* [Exercise instructions] Set out exactly, line by line, the stretch of data below that begins at the line containing "- grep -E: 使用正则" and ends at the line containing "3. Ps -u xxx", with both ends kept.
* * * * * * * * *
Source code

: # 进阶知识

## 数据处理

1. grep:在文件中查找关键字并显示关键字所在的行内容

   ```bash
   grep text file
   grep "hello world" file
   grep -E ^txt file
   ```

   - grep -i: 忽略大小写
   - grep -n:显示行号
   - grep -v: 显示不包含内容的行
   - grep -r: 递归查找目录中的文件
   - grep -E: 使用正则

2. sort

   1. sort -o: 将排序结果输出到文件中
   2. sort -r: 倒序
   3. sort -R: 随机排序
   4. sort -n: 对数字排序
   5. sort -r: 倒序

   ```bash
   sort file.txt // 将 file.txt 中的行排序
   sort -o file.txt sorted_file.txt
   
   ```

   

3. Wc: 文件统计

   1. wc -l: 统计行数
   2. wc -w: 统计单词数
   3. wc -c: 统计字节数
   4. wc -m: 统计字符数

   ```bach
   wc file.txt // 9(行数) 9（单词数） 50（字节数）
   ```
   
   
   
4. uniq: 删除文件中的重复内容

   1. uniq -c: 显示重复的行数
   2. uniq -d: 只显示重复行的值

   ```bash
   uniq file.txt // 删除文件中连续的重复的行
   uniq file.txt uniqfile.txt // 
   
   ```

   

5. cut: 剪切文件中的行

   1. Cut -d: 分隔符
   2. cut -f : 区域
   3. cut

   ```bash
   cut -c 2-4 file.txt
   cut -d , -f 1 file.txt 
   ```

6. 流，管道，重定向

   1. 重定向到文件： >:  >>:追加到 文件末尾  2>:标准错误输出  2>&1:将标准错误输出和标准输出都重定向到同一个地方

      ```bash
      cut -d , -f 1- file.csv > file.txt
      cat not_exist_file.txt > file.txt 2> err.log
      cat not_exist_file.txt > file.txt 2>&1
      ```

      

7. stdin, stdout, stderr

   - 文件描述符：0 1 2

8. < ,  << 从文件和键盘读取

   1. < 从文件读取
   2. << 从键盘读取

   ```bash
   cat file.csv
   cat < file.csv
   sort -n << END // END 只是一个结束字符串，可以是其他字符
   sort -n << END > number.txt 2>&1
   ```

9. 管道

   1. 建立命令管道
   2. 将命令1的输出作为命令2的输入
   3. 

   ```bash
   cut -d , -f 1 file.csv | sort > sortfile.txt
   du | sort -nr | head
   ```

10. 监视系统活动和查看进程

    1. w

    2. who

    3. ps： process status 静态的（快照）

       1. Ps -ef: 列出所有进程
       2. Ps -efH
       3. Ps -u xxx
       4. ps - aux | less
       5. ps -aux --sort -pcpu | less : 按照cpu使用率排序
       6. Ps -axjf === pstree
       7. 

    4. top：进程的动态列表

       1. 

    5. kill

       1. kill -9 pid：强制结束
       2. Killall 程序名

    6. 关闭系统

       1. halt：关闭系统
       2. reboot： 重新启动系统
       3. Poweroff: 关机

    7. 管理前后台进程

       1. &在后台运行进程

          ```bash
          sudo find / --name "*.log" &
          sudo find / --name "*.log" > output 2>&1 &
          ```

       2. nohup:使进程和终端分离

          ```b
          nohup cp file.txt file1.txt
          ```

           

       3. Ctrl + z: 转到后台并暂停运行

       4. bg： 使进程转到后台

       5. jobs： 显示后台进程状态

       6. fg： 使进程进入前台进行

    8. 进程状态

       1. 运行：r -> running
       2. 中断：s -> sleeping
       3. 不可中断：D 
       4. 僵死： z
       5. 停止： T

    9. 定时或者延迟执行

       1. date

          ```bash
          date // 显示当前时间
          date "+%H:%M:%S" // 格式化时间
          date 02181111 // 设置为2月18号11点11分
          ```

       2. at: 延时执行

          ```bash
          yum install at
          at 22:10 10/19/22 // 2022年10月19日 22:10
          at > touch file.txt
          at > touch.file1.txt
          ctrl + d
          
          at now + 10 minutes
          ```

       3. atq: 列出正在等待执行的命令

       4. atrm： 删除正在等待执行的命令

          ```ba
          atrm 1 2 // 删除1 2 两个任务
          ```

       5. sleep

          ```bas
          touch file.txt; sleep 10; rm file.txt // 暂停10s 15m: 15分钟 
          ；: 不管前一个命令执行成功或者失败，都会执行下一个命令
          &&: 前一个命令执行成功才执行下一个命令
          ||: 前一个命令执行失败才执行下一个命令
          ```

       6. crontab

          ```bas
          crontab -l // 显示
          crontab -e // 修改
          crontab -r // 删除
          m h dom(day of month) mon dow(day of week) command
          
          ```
* * * * * * * * *
* [Solution for this exercise]
   - grep -E: 使用正则

2. sort

   1. sort -o: 将排序结果输出到文件中
   2. sort -r: 倒序
   3. sort -R: 随机排序
   4. sort -n: 对数字排序
   5. sort -r: 倒序

   ```bash
   sort file.txt // 将 file.txt 中的行排序
   sort -o file.txt sorted_file.txt
   
   ```

   

3. Wc: 文件统计

   1. wc -l: 统计行数
   2. wc -w: 统计单词数
   3. wc -c: 统计字节数
   4. wc -m: 统计字符数

   ```bach
   wc file.txt // 9(行数) 9（单词数） 50（字节数）
   ```
   
   
   
4. uniq: 删除文件中的重复内容

   1. uniq -c: 显示重复的行数
   2. uniq -d: 只显示重复行的值

   ```bash
   uniq file.txt // 删除文件中连续的重复的行
   uniq file.txt uniqfile.txt // 
   
   ```

   

5. cut: 剪切文件中的行

   1. Cut -d: 分隔符
   2. cut -f : 区域
   3. cut

   ```bash
   cut -c 2-4 file.txt
   cut -d , -f 1 file.txt 
   ```

6. 流，管道，重定向

   1. 重定向到文件： >:  >>:追加到 文件末尾  2>:标准错误输出  2>&1:将标准错误输出和标准输出都重定向到同一个地方

      ```bash
      cut -d , -f 1- file.csv > file.txt
      cat not_exist_file.txt > file.txt 2> err.log
      cat not_exist_file.txt > file.txt 2>&1
      ```

      

7. stdin, stdout, stderr

   - 文件描述符：0 1 2

8. < ,  << 从文件和键盘读取

   1. < 从文件读取
   2. << 从键盘读取

   ```bash
   cat file.csv
   cat < file.csv
   sort -n << END // END 只是一个结束字符串，可以是其他字符
   sort -n << END > number.txt 2>&1
   ```

9. 管道

   1. 建立命令管道
   2. 将命令1的输出作为命令2的输入
   3. 

   ```bash
   cut -d , -f 1 file.csv | sort > sortfile.txt
   du | sort -nr | head
   ```

10. 监视系统活动和查看进程

    1. w

    2. who

    3. ps： process status 静态的（快照）

       1. Ps -ef: 列出所有进程
       2. Ps -efH
       3. Ps -u xxx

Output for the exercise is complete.